Provided data:
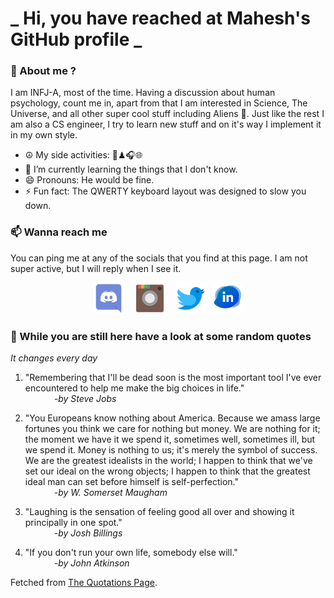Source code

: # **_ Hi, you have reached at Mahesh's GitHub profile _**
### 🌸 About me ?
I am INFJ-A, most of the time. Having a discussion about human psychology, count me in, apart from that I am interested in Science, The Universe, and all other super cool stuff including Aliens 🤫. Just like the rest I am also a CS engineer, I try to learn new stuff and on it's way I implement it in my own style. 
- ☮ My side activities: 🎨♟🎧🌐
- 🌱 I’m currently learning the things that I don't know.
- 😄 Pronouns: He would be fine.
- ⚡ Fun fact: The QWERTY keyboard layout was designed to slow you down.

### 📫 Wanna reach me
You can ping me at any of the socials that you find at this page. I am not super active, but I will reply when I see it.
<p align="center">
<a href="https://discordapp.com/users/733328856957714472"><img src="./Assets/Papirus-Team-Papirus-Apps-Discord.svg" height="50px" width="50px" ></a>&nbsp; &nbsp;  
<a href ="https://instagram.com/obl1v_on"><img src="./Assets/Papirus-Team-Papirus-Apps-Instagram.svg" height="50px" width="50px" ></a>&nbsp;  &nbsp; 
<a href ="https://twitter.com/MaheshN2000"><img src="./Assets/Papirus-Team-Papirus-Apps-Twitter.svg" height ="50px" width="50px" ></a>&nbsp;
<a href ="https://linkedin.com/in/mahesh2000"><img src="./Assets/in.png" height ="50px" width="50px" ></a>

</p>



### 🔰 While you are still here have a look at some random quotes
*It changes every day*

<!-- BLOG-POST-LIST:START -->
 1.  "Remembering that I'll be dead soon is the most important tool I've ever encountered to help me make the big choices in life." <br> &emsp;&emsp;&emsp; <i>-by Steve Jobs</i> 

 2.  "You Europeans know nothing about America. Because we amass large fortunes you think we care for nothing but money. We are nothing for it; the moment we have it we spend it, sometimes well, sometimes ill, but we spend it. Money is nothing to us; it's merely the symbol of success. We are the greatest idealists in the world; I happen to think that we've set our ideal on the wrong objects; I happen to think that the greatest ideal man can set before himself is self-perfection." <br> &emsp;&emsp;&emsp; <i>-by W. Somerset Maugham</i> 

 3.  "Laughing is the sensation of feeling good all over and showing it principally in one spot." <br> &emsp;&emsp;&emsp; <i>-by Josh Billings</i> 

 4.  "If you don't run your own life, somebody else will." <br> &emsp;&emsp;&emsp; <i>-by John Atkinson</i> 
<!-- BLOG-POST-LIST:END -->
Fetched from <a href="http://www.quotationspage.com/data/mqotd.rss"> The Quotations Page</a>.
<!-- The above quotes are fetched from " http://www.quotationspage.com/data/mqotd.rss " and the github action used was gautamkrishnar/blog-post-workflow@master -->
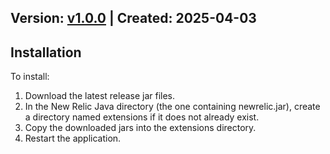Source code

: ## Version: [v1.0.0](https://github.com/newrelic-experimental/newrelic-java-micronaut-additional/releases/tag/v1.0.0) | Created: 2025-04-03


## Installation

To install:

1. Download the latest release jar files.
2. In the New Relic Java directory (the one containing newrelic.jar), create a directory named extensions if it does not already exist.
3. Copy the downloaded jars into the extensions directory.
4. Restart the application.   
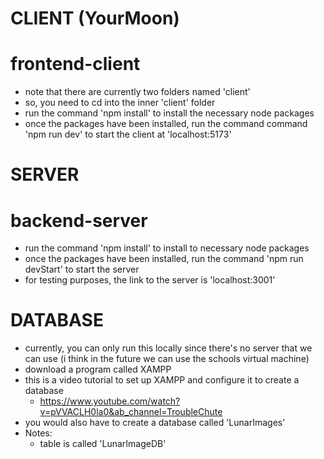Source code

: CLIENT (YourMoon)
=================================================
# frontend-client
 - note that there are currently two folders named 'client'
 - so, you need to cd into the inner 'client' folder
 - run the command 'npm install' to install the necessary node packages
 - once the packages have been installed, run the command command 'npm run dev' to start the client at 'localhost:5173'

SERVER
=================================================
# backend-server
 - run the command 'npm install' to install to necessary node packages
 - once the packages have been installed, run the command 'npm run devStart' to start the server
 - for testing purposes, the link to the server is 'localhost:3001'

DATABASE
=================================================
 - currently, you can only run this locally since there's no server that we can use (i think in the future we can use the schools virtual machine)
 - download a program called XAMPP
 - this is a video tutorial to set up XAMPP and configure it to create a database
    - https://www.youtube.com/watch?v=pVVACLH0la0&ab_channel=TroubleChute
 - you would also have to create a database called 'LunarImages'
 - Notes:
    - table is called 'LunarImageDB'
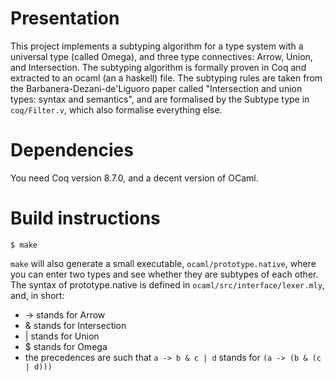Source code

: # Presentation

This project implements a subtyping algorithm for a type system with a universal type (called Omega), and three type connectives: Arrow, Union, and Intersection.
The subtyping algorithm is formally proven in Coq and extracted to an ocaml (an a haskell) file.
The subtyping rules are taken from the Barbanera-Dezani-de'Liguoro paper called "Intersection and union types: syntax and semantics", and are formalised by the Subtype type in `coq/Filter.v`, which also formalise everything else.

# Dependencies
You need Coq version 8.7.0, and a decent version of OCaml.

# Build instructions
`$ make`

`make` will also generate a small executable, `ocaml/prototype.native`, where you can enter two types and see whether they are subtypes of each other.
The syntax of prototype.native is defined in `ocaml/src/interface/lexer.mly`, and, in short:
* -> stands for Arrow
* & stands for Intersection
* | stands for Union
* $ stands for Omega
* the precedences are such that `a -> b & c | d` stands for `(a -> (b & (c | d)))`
* * *
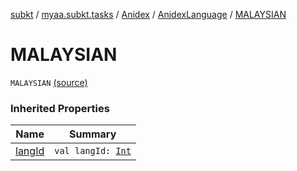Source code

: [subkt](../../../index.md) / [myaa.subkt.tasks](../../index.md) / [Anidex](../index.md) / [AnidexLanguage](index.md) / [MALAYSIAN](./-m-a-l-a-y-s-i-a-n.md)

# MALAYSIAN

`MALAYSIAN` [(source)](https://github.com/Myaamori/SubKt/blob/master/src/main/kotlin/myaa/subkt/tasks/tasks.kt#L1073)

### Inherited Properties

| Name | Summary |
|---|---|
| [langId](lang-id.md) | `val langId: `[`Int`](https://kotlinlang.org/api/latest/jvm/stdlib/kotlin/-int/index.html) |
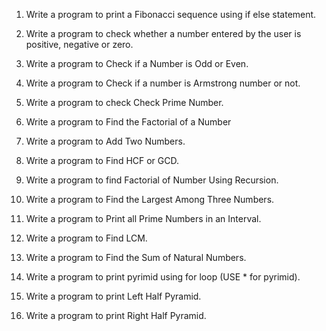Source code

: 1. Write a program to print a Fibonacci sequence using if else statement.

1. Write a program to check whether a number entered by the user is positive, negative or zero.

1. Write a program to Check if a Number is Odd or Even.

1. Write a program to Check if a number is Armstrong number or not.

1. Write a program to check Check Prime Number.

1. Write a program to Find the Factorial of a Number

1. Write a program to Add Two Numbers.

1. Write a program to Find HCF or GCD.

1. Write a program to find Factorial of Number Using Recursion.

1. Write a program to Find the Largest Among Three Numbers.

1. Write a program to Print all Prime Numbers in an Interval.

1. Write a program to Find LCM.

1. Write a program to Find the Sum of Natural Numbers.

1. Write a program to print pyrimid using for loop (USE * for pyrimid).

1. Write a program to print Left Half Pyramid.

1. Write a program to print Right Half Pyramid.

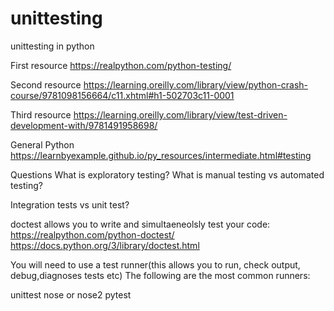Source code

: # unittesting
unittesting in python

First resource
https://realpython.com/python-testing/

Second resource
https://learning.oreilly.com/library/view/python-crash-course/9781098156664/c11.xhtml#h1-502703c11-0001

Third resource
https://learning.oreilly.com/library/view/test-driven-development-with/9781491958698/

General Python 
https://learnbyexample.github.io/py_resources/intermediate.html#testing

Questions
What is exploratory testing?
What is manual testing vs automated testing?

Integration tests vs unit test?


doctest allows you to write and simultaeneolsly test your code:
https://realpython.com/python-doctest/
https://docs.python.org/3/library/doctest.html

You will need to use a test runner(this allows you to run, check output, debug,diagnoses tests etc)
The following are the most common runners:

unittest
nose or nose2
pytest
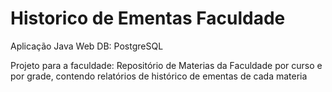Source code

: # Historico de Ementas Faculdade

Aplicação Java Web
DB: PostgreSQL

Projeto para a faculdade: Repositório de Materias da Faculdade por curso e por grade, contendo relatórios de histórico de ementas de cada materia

What is being asked: I'd like the lines above from the one with "You need Coq" up to and including the one with "The syntax of" copied exactly, with no other lines.

Answer for this exercise:
You need Coq version 8.7.0, and a decent version of OCaml.

# Build instructions
`$ make`

`make` will also generate a small executable, `ocaml/prototype.native`, where you can enter two types and see whether they are subtypes of each other.
The syntax of prototype.native is defined in `ocaml/src/interface/lexer.mly`, and, in short:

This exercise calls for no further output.